**EXTRACTED RECORDS:**
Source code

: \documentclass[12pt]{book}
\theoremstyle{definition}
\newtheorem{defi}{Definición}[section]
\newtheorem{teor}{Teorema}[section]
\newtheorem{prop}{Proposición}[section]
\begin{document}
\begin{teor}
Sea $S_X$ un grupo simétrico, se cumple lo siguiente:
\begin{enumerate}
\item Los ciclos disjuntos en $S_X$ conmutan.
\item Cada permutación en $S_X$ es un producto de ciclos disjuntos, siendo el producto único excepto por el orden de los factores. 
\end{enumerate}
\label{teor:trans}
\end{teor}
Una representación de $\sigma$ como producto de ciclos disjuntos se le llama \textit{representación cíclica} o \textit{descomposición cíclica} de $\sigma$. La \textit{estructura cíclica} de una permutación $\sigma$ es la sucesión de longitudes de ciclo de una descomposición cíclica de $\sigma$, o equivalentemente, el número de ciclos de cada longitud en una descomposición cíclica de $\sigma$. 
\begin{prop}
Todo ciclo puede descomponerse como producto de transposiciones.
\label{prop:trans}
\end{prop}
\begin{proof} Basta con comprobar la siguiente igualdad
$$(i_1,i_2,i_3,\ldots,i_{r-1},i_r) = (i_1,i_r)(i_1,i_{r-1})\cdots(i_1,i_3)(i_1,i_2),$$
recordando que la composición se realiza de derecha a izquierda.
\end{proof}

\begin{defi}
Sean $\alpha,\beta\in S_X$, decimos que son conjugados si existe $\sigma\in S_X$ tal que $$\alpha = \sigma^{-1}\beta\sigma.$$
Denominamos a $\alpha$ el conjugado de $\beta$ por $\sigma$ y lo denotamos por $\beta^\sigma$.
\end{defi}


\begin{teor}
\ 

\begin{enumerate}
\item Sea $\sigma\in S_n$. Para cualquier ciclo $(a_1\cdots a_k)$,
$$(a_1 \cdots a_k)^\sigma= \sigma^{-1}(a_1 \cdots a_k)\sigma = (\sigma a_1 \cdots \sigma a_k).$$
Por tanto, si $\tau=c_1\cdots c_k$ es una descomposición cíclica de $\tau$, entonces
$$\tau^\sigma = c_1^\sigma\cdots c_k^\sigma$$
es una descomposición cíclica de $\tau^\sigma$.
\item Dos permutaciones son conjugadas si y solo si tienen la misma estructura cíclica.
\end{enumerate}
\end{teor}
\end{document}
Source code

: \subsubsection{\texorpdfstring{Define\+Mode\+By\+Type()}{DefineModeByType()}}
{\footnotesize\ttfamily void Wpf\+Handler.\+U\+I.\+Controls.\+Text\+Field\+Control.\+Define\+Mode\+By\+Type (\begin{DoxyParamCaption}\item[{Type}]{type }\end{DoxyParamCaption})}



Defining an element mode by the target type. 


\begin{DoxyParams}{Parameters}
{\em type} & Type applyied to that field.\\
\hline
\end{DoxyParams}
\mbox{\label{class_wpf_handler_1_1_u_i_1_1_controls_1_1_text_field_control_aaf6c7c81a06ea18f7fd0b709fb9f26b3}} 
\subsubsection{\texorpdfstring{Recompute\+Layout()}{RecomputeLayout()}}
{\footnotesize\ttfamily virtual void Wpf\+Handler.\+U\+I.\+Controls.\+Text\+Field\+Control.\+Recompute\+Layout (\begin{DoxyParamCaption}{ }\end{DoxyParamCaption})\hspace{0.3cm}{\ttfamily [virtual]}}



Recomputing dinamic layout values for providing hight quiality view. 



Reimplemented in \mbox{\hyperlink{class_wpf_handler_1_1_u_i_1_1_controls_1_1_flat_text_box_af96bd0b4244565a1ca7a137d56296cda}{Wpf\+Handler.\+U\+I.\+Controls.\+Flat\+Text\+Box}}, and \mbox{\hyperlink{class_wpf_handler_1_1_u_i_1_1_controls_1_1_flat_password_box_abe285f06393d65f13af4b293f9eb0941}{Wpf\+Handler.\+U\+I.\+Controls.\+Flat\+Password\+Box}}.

**EXERCISE REQUIREMENTS:** All lines above are to be transcribed exactly.

**RESPONSE TO THE EXERCISE:**
Source code

: \documentclass[12pt]{book}
\theoremstyle{definition}
\newtheorem{defi}{Definición}[section]
\newtheorem{teor}{Teorema}[section]
\newtheorem{prop}{Proposición}[section]
\begin{document}
\begin{teor}
Sea $S_X$ un grupo simétrico, se cumple lo siguiente:
\begin{enumerate}
\item Los ciclos disjuntos en $S_X$ conmutan.
\item Cada permutación en $S_X$ es un producto de ciclos disjuntos, siendo el producto único excepto por el orden de los factores. 
\end{enumerate}
\label{teor:trans}
\end{teor}
Una representación de $\sigma$ como producto de ciclos disjuntos se le llama \textit{representación cíclica} o \textit{descomposición cíclica} de $\sigma$. La \textit{estructura cíclica} de una permutación $\sigma$ es la sucesión de longitudes de ciclo de una descomposición cíclica de $\sigma$, o equivalentemente, el número de ciclos de cada longitud en una descomposición cíclica de $\sigma$. 
\begin{prop}
Todo ciclo puede descomponerse como producto de transposiciones.
\label{prop:trans}
\end{prop}
\begin{proof} Basta con comprobar la siguiente igualdad
$$(i_1,i_2,i_3,\ldots,i_{r-1},i_r) = (i_1,i_r)(i_1,i_{r-1})\cdots(i_1,i_3)(i_1,i_2),$$
recordando que la composición se realiza de derecha a izquierda.
\end{proof}

\begin{defi}
Sean $\alpha,\beta\in S_X$, decimos que son conjugados si existe $\sigma\in S_X$ tal que $$\alpha = \sigma^{-1}\beta\sigma.$$
Denominamos a $\alpha$ el conjugado de $\beta$ por $\sigma$ y lo denotamos por $\beta^\sigma$.
\end{defi}


\begin{teor}
\ 

\begin{enumerate}
\item Sea $\sigma\in S_n$. Para cualquier ciclo $(a_1\cdots a_k)$,
$$(a_1 \cdots a_k)^\sigma= \sigma^{-1}(a_1 \cdots a_k)\sigma = (\sigma a_1 \cdots \sigma a_k).$$
Por tanto, si $\tau=c_1\cdots c_k$ es una descomposición cíclica de $\tau$, entonces
$$\tau^\sigma = c_1^\sigma\cdots c_k^\sigma$$
es una descomposición cíclica de $\tau^\sigma$.
\item Dos permutaciones son conjugadas si y solo si tienen la misma estructura cíclica.
\end{enumerate}
\end{teor}
\end{document}
Source code

: \subsubsection{\texorpdfstring{Define\+Mode\+By\+Type()}{DefineModeByType()}}
{\footnotesize\ttfamily void Wpf\+Handler.\+U\+I.\+Controls.\+Text\+Field\+Control.\+Define\+Mode\+By\+Type (\begin{DoxyParamCaption}\item[{Type}]{type }\end{DoxyParamCaption})}



Defining an element mode by the target type. 


\begin{DoxyParams}{Parameters}
{\em type} & Type applyied to that field.\\
\hline
\end{DoxyParams}
\mbox{\label{class_wpf_handler_1_1_u_i_1_1_controls_1_1_text_field_control_aaf6c7c81a06ea18f7fd0b709fb9f26b3}} 
\subsubsection{\texorpdfstring{Recompute\+Layout()}{RecomputeLayout()}}
{\footnotesize\ttfamily virtual void Wpf\+Handler.\+U\+I.\+Controls.\+Text\+Field\+Control.\+Recompute\+Layout (\begin{DoxyParamCaption}{ }\end{DoxyParamCaption})\hspace{0.3cm}{\ttfamily [virtual]}}



Recomputing dinamic layout values for providing hight quiality view. 



Reimplemented in \mbox{\hyperlink{class_wpf_handler_1_1_u_i_1_1_controls_1_1_flat_text_box_af96bd0b4244565a1ca7a137d56296cda}{Wpf\+Handler.\+U\+I.\+Controls.\+Flat\+Text\+Box}}, and \mbox{\hyperlink{class_wpf_handler_1_1_u_i_1_1_controls_1_1_flat_password_box_abe285f06393d65f13af4b293f9eb0941}{Wpf\+Handler.\+U\+I.\+Controls.\+Flat\+Password\+Box}}.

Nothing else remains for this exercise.